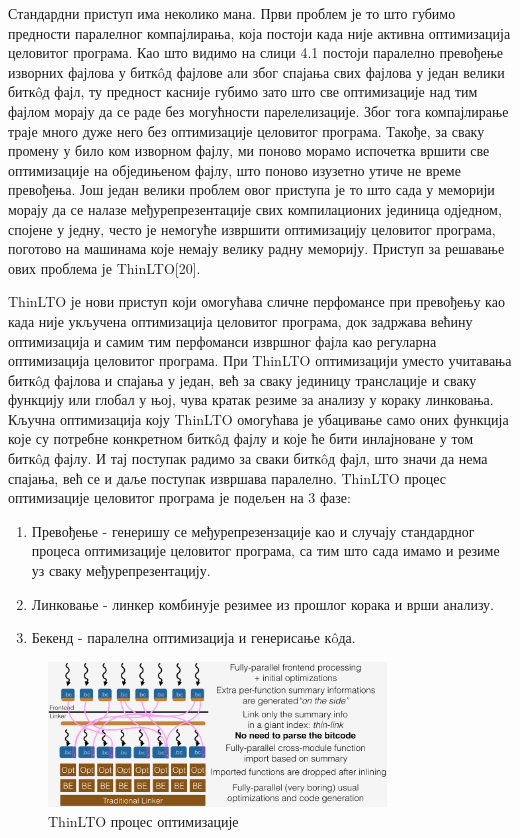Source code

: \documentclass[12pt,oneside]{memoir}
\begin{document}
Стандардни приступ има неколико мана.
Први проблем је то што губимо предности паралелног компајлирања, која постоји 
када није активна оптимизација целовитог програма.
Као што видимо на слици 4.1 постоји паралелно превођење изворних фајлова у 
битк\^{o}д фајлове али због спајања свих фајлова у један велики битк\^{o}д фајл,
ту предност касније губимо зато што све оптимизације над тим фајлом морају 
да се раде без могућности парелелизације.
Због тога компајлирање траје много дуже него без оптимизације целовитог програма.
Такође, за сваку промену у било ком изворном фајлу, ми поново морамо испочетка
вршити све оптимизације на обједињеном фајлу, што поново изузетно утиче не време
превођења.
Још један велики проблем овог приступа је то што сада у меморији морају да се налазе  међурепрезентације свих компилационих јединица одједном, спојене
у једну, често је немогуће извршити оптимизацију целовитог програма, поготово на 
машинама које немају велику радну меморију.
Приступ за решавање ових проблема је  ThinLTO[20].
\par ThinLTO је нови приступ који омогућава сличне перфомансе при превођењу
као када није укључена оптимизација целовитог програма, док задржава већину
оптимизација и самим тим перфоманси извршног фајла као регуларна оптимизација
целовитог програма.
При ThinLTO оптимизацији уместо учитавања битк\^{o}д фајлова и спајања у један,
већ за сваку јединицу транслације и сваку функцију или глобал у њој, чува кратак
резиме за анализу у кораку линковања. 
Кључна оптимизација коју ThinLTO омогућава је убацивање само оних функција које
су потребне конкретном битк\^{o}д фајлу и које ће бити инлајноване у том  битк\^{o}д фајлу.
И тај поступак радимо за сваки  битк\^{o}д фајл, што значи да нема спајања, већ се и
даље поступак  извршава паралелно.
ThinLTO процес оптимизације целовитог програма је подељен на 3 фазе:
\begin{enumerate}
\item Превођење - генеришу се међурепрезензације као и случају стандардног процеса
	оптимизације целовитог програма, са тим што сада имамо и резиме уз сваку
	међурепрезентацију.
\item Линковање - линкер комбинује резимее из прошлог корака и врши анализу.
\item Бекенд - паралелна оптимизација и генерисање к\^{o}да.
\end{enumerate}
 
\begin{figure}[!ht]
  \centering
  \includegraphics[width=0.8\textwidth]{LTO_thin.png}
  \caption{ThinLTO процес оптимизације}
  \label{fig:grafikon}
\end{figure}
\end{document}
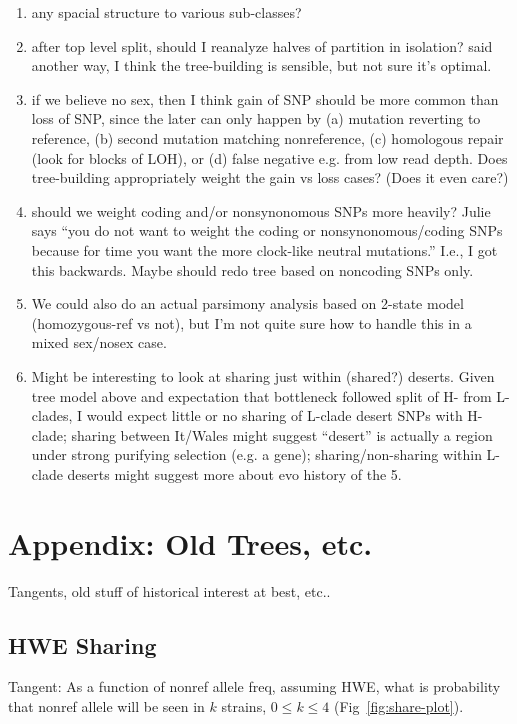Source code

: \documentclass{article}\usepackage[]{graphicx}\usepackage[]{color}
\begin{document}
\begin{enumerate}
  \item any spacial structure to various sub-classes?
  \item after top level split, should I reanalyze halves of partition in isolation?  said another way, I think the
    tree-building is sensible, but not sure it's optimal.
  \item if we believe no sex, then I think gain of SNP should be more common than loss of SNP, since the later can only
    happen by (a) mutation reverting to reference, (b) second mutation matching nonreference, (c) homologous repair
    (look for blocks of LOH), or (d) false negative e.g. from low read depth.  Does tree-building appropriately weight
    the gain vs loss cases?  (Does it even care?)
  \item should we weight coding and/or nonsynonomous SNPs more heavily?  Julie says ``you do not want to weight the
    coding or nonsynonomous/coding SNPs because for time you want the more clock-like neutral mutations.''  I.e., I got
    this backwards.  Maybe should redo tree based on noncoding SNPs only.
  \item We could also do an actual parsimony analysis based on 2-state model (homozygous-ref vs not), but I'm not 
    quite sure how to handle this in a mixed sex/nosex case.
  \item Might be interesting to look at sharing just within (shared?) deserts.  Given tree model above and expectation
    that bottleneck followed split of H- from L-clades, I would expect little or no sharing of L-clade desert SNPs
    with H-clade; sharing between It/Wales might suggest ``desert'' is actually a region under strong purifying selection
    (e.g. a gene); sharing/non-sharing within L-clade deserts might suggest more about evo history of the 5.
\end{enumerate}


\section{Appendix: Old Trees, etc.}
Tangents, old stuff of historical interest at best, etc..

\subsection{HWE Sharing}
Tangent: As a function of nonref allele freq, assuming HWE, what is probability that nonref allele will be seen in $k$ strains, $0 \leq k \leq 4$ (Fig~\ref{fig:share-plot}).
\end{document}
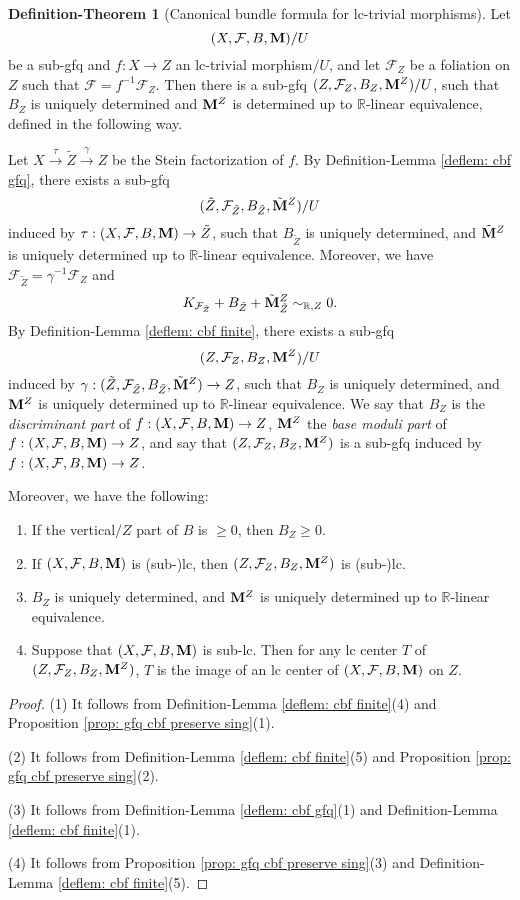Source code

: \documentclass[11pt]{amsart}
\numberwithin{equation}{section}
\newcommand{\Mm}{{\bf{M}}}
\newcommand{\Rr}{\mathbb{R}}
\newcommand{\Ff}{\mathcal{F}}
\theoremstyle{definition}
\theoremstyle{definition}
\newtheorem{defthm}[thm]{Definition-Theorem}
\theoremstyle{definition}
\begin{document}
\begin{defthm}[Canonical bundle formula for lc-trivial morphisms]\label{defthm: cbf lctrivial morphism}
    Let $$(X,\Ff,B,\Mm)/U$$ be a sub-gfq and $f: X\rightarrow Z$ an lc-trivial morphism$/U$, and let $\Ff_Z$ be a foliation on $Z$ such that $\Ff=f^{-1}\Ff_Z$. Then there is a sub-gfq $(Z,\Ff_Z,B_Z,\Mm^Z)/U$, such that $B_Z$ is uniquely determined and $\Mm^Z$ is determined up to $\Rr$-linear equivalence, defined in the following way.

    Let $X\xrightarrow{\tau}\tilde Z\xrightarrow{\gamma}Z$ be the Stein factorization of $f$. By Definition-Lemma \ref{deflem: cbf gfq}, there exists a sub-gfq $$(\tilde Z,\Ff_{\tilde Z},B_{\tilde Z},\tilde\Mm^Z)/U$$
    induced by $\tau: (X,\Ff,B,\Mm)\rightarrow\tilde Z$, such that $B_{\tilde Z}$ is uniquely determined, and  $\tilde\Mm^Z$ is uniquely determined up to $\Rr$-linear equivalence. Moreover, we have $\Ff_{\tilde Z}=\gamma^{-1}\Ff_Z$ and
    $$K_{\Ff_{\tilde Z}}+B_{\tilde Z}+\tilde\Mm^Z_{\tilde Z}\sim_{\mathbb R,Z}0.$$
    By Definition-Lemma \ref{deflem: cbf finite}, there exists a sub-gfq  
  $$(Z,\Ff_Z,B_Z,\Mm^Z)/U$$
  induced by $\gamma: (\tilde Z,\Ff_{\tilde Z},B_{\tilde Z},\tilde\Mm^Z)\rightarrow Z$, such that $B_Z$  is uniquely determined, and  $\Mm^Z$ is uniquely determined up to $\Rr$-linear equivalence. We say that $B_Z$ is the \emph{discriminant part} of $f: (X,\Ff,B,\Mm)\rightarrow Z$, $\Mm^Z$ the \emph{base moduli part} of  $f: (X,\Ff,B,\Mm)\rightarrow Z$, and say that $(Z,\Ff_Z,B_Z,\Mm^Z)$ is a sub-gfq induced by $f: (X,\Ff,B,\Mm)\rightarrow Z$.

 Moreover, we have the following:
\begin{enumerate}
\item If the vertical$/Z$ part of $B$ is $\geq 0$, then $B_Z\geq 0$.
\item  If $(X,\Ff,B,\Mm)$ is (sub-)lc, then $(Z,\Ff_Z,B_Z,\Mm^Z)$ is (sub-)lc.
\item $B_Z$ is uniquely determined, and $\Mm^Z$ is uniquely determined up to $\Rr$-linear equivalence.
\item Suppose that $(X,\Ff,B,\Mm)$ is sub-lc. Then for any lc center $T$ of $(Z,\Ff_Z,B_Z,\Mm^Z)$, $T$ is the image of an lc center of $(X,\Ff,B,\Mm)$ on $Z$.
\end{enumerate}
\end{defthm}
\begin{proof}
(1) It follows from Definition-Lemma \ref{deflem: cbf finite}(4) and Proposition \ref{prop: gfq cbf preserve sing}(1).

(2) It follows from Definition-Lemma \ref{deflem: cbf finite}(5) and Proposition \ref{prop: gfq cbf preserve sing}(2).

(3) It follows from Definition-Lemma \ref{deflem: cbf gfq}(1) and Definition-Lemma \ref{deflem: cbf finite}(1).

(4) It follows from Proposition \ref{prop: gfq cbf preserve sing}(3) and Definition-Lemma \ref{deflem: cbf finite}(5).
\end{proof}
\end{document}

· · · · · · ·

#### [TRY IT]
Please state how many lines in the entries above include the string "based", and write only that number.

#### [TASK SOLUTION]
2